Carl Pearson, head of Coventry
Centre For Investment, said 94 firms in the city would be affected
because they did business with the car giant.
But fears that a lot of
Coventry residents worked in the Longbridge plant have so far proved
unfounded.
It is expected that around 750
people living in Coventry will lose their jobs, with another 750
affected in the supply trade.
Mr Pearson said the facts
about the situation were still emerging and the situation was changing
constantly.
Today it was reported that
former Rover chief executive John Towers was putting a bid to rival
the Alchemy offer and was planning to keep Longbridge in
mass-production.
He told city councillors that
the Coventry area could become a centre of excellence for design work
in the motor industry if Ford take over Rover’s Gaydon design centre
and the plans to expand Jaguar’s Whitley plant is given the
go-ahead.
He said:
“We face problems but they
are against a background of general economic prosperity.
“I wouldn’t expect
everyone from Rover to end up on the dole.
“You have to continue to
invest in creating jobs for the future in the modern economy.
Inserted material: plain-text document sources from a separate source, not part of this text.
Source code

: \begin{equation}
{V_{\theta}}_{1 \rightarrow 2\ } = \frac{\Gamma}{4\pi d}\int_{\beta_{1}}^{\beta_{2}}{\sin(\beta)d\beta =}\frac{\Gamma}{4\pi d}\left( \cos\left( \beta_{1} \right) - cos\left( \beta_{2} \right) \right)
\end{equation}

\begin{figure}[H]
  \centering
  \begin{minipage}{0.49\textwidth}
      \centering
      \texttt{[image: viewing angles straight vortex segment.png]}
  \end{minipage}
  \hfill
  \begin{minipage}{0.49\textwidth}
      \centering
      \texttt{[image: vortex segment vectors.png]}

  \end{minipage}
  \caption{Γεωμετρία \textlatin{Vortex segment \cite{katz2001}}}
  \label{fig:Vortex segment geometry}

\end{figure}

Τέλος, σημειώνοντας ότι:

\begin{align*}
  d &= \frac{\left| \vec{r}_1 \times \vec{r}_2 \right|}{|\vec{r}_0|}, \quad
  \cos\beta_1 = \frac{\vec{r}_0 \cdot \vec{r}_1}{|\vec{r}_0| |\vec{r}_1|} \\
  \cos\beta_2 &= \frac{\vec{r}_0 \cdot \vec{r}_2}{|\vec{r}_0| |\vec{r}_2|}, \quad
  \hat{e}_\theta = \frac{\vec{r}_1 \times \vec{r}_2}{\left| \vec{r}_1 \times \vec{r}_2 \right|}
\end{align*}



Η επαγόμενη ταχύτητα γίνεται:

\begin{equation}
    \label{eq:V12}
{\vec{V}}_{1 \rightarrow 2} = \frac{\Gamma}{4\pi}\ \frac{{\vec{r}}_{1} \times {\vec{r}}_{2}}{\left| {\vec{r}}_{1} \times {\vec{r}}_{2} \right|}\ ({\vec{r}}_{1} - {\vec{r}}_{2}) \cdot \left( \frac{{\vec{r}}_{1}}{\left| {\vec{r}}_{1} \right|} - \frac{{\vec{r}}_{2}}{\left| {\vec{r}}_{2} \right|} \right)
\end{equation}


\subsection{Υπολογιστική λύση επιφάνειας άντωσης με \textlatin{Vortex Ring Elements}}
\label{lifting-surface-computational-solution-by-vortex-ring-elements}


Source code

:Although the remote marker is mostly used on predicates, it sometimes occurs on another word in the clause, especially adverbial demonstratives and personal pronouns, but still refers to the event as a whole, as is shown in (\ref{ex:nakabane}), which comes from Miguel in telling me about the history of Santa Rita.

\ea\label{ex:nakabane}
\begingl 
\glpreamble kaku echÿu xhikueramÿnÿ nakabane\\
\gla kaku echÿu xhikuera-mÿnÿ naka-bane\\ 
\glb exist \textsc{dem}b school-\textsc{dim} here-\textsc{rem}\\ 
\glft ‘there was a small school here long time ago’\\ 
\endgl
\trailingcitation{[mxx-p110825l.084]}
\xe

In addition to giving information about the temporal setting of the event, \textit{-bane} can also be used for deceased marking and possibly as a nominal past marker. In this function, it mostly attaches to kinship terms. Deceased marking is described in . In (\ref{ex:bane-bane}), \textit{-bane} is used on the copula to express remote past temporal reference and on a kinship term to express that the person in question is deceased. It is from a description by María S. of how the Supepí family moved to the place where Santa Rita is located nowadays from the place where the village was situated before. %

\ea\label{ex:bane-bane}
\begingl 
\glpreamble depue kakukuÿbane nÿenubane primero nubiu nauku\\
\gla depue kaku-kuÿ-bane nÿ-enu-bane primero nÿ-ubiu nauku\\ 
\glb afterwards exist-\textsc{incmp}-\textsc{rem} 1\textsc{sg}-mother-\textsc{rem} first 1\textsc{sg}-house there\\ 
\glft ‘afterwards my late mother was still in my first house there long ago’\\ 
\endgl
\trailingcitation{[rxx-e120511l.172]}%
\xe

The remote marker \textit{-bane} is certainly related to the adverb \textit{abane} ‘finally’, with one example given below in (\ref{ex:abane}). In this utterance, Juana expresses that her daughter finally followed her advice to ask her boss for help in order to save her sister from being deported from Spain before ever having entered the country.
You
cannot rely upon past glories.”
Council leader Cllr John
Fletcher said the ramifications of the Longbridge sale were being felt
all over the country and not just in the West Midlands.
But he added that Coventry was
well-placed to deal with any problems that came its way.
He said:
“The Coventry Business
Park is an enormous success. There area now more jobs on that
business park than there were in the latter days of Standard, and
some of them are in the engineering sector.”
Cllr Fletcher praised the
Government’s taskforce for its methodical approach to the problem
caused by the planned sale of Rover.
But
he warned that the £127 million pledged so far would not be enough to
cope with the predicted redundancies. Given an average cost of around
£8,000 to create a new job £300 million would be needed.